World Breastfeeding Week starts today and kicks off the yearly campaign for awareness about breastfeeding.
According to 2016 numbers from the Centers for Disease Control and Prevention, almost 91 percent of Alaskan babies have been breastfed ever compared to the roughly 81 percent average across the United States. This is also the first year that breastfeeding in public has legal protection in all 50 states.
Stephanie Jenkins, coordinator with the Kodiak Area Native Association’s Women, Infants, and Children program, or WIC program, says breastfeeding includes a host of advantages.

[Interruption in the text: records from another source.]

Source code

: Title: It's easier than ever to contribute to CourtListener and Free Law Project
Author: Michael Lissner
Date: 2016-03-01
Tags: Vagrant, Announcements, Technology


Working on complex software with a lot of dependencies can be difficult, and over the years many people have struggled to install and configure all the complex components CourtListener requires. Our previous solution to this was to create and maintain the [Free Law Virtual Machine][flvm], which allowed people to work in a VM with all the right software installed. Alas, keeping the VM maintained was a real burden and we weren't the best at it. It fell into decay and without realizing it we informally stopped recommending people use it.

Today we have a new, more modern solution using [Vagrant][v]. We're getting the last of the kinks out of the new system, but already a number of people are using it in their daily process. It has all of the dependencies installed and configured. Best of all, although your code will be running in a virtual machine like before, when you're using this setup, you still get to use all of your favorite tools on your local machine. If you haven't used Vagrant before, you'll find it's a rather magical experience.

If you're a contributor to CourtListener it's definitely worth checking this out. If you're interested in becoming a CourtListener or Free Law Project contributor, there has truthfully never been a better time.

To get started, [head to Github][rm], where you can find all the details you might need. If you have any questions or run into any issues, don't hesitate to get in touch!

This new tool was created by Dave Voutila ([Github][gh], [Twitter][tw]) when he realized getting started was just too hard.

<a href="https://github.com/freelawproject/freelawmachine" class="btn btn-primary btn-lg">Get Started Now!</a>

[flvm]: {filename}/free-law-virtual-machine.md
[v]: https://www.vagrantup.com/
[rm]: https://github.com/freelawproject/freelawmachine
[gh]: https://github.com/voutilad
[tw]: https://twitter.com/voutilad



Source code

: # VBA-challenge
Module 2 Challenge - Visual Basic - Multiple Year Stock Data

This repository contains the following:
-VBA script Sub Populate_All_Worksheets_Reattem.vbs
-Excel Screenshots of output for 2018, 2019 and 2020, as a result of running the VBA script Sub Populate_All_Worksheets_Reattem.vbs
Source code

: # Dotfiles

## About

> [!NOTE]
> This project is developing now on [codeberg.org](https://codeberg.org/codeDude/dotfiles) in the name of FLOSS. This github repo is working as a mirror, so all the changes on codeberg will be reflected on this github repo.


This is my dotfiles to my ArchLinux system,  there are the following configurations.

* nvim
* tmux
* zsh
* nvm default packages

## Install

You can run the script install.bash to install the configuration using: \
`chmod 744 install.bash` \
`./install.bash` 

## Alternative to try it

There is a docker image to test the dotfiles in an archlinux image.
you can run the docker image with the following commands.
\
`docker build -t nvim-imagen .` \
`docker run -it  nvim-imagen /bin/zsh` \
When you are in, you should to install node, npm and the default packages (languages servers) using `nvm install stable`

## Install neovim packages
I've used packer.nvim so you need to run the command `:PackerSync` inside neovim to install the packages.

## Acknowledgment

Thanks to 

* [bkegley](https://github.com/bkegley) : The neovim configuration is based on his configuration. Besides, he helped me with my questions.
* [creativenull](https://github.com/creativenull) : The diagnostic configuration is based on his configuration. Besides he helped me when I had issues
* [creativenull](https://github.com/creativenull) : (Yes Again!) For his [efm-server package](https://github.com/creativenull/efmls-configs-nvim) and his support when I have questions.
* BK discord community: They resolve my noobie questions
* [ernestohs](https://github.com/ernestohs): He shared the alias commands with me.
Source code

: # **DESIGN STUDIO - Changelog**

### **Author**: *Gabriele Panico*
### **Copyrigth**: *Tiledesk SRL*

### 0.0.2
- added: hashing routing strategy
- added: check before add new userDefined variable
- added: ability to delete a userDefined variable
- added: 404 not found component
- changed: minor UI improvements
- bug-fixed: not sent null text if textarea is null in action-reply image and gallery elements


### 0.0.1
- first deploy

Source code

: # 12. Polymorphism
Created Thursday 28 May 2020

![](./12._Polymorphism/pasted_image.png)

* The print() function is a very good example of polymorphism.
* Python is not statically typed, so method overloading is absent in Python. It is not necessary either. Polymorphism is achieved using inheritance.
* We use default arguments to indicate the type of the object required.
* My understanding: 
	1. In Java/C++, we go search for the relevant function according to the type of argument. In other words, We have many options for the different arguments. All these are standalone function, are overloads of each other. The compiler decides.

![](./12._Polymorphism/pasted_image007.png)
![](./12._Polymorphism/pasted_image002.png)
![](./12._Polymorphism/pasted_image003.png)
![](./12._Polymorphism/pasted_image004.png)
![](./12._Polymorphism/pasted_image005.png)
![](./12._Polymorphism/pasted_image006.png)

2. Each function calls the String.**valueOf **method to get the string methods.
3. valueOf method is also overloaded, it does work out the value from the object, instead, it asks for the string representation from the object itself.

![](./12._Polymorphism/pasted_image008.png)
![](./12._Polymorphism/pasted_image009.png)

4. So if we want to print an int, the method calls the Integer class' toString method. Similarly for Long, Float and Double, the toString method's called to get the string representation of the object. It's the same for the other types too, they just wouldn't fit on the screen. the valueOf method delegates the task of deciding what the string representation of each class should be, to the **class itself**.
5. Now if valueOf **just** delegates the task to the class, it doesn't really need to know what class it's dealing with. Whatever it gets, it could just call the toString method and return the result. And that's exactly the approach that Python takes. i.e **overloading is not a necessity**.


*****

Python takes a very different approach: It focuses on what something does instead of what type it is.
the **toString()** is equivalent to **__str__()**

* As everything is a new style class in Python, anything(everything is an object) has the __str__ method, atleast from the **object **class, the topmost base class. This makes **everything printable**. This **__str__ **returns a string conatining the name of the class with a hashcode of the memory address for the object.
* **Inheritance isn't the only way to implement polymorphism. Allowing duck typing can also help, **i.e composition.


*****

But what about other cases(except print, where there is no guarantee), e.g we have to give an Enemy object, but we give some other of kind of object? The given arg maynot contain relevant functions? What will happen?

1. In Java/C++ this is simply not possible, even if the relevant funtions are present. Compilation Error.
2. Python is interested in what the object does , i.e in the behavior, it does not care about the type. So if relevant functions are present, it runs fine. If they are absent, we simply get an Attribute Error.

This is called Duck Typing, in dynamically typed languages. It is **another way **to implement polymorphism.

“Children that are not breastfed tend to be sick more often when they’re younger children, and those same children tend to have higher rates of ear infections and diarrhea and tend to have to go to the doctor more frequently.”
Nursing also benefits the mother, according to Jenkins, who says it decreases the chances of ovarian and breast cancer.
And the milk continues to pass along antibodies for as long as a mother is breastfeeding. Jenkins says lactation consultants suggest mothers breastfeed their children for two years, but other cultures may nurse children up until 7 years of age.
“Some other countries don’t have access to clean drinking water, and so some of the highest causes of death come from unclean drinking water and, by breastfeeding your baby, you’re able to provide breast milk so that they don’t have to drink that unclean water.”
The Kodiak Area Native Association will hold an event Tuesday, August 07, for mothers and their babies. That’ll be at 2 p.m. at the Mill Bay Health Center.